(Given records begins)

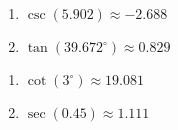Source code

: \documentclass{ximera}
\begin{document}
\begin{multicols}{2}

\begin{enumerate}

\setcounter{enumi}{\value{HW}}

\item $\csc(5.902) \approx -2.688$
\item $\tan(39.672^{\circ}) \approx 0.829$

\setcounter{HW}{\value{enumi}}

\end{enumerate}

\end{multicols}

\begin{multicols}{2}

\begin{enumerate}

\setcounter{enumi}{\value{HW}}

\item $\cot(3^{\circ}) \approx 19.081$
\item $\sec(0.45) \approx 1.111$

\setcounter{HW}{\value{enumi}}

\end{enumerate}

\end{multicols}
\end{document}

(Given records ends)
(Given records begins)

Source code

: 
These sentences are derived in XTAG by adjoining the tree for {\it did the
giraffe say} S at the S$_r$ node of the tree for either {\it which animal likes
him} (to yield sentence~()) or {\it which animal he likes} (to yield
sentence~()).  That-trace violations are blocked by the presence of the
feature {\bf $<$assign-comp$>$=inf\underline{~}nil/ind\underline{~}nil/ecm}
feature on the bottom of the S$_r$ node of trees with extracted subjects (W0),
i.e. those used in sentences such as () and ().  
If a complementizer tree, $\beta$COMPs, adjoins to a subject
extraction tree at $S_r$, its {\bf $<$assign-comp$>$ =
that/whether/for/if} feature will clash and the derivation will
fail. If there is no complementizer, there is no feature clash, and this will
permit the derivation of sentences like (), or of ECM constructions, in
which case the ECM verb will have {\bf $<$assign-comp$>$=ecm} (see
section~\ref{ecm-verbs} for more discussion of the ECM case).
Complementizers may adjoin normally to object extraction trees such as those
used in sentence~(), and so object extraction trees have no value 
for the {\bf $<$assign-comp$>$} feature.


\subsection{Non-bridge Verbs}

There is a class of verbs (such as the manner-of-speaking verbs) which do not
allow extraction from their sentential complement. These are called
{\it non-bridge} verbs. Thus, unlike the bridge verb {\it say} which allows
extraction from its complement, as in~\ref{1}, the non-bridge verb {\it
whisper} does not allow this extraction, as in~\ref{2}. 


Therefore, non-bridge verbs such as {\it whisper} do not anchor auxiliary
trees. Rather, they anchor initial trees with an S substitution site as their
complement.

(Given records ends)

#### Problem to work on
Please transcribe exactly the lines above from the line that has "fail. If there" up to and including the line that has "does not allow"; no other line belongs in the answer.

#### Written solution
fail. If there is no complementizer, there is no feature clash, and this will
permit the derivation of sentences like (), or of ECM constructions, in
which case the ECM verb will have {\bf $<$assign-comp$>$=ecm} (see
section~\ref{ecm-verbs} for more discussion of the ECM case).
Complementizers may adjoin normally to object extraction trees such as those
used in sentence~(), and so object extraction trees have no value 
for the {\bf $<$assign-comp$>$} feature.


\subsection{Non-bridge Verbs}

There is a class of verbs (such as the manner-of-speaking verbs) which do not
allow extraction from their sentential complement. These are called
{\it non-bridge} verbs. Thus, unlike the bridge verb {\it say} which allows
extraction from its complement, as in~\ref{1}, the non-bridge verb {\it
whisper} does not allow this extraction, as in~\ref{2}. 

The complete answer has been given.